As citizens of a democracy, we have a right to ask the state, which law are we living under today? Is it the law enshrined in our Constitution or the law peddled by lackeys of the government in the media? Is it the law that enables citizens to gather together to protest the state of fear in the country, or is it the law that encourages lynchers and murderers? The law has to decide which side it is on. But more importantly, we the people of this country have to compel the law to favour what is enshrined in the Constitution. If the government in power, which seeks nothing else but power, does not listen to us, we have to address what is higher than the government: the state of law and justice.

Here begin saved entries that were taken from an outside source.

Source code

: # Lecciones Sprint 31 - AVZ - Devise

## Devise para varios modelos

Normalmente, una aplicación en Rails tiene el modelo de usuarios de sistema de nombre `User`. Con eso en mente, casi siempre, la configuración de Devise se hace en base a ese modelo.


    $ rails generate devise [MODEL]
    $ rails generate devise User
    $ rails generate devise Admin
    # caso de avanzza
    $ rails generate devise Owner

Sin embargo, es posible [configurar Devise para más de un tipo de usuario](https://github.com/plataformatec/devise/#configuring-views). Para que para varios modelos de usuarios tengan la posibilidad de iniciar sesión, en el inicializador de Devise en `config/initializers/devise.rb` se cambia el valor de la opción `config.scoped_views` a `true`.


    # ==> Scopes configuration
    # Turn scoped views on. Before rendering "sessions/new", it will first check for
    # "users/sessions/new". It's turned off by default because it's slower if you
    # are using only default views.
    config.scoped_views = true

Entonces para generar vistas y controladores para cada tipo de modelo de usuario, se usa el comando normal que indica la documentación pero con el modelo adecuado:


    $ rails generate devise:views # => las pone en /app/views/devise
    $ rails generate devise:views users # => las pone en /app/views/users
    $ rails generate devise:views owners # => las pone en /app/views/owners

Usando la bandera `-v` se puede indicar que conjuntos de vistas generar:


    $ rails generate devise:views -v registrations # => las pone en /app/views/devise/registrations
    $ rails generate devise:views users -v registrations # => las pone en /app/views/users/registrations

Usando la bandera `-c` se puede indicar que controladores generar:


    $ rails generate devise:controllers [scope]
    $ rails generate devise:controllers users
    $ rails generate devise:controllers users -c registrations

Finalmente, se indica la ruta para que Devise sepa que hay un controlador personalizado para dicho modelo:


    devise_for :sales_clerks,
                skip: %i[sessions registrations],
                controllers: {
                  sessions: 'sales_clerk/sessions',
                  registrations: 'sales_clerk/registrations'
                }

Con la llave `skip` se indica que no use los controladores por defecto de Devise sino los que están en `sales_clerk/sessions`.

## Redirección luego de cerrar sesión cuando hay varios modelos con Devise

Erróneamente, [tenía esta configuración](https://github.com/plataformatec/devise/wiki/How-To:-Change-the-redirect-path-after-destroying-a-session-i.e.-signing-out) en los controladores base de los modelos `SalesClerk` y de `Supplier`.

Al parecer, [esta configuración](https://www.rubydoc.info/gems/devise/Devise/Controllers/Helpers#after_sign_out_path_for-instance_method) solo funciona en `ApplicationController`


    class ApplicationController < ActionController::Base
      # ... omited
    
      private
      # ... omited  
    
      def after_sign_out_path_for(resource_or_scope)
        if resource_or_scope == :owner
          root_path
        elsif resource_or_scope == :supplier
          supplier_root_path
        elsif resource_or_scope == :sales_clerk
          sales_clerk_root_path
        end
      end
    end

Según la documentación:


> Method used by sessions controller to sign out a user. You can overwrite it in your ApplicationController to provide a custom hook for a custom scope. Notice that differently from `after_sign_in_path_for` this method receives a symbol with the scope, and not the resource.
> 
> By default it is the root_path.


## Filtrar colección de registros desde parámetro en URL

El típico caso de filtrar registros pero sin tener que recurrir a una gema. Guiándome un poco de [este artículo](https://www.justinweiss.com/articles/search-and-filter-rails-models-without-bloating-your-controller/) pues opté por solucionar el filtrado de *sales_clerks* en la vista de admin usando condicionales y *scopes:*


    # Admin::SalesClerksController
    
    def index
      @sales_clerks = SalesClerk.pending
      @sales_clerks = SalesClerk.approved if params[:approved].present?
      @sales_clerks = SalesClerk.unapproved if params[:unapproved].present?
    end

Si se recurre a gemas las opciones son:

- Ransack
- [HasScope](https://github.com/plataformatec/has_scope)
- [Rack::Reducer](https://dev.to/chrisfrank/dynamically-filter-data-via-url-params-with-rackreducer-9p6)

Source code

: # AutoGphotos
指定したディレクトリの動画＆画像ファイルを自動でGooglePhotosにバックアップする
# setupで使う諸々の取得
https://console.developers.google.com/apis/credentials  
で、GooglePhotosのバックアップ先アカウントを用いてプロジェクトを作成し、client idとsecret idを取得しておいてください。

The attempt at Khalid in the Constitution Club, apart from being a serious cause of worry for him and his friends, is a matter of deep and wider concern regarding how a culture of vengeful violence is becoming a national norm. Those who are speaking up against the growing culture of fear are being chased by gunmen. We are living under a government of fear, for when a government does not speak up against the fear faced by its citizens, it allows the fear to multiply and sink deeper into people’s minds. The nationalism we are witnessing today has absolutely nothing to do with the nationalism of our freedom movement. This is a brand of nationalism that brandishes a logical tool of fear, and wants people not to think of all that are good for the nation. Thinking is not on the nationalist agenda. Thinking against fear, thinking of freedom from fear, is an antithesis to majoritarian nationalism. If you dare to think against majoritarian violence and speak for all minorities of fear, you will have a faceless assailant carrying a gun, waiting for you in the shadows. Such a fate befell Gandhi, whose murder was a bad omen for the nation’s battle against majoritarian violence. Khalid remembered Gauri Lankesh when he saw the gun pointed at him. But he was lucky. The gun missed him. It missed our hopes.

Manash Firaq Bhattacharjee is a poet, writer and political science scholar. He is the author of Looking for the Nation: Towards Another Idea of India (Speaking Tiger Books, 2018).